The commission will then notify Coinbase and invite them to reply,
within 15 days, after which they will vote on whether there is reason to believe a violation
has occurred. If they find there is reason to believe a violation occurred, they will open
an investigation or begin conciliation discussions with Coinbase. An apparent campaign finance
violation of historic size is not a good look for an industry attempting to regain legitimacy
in the political sphere. Earlier overtures to politicians and regulators largely came from the
cryptocurrency exchange FTX, whose CEO, Sam Bankman-Fried, had aimed to be the adult in the room,
representing the industry and policy discussions on Capitol Hill. The collapse of his cryptocurrency
exchange in November 2022, which revealed the massive fraud ongoing at the company,
burned many of the bridges the industry had built with Congress and embarrassed the many
politicians who had accepted substantial donations from his company or illegally routed
through its executives. Some political action committees that also receive funds from FTCS and
Sam Bankman-Fried may have to forfeit some or all of the money illegally given to them.

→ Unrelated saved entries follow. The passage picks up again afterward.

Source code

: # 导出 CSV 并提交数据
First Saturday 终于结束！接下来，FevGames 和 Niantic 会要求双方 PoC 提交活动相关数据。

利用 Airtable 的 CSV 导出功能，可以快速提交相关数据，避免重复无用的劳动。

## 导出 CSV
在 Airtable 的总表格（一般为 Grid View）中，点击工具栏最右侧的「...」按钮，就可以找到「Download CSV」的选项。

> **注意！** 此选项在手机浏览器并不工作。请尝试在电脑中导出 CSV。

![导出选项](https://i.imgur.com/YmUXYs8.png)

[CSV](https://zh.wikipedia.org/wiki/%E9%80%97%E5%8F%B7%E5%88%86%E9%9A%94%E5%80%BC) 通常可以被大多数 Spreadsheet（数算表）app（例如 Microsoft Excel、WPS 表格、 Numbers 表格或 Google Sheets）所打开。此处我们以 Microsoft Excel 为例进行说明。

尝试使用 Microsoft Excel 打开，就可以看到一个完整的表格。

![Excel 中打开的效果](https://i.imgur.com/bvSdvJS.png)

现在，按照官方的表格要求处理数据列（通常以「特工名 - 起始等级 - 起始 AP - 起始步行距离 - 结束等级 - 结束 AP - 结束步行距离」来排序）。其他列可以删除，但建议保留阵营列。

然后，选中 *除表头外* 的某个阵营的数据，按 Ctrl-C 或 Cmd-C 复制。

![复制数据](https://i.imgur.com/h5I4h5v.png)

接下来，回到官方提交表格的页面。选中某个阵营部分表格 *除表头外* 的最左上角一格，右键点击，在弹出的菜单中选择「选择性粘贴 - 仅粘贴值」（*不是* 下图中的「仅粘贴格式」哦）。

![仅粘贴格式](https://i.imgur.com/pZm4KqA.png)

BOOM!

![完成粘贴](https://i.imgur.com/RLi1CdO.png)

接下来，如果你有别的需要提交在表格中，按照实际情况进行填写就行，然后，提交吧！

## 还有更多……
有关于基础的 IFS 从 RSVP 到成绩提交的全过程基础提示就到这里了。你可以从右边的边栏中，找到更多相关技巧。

Campaign finance violations played a role in the criminal case against FTC's executives,
and one executive convicted on a campaign finance charge, Ryan Salem, will be reporting to
prison in the near future to begin his more than seven-year sentence. Ultimately, the case
against Sam-Bankman-Fried primarily focused on the financial fraud, and he,
was convicted and sentenced to 25 years in prison. The harm to consumers as a result of the
FTX collapse and the related disasters in the cryptocurrency world had seemed, for a time,
to convince lawmakers of the need for stronger consumer protections in the fraud-ridden
cryptocurrency industry. Those memories, unfortunately, seem to be growing ever more distant
for some politicians as the industry is waving nearly $200 million under their noses.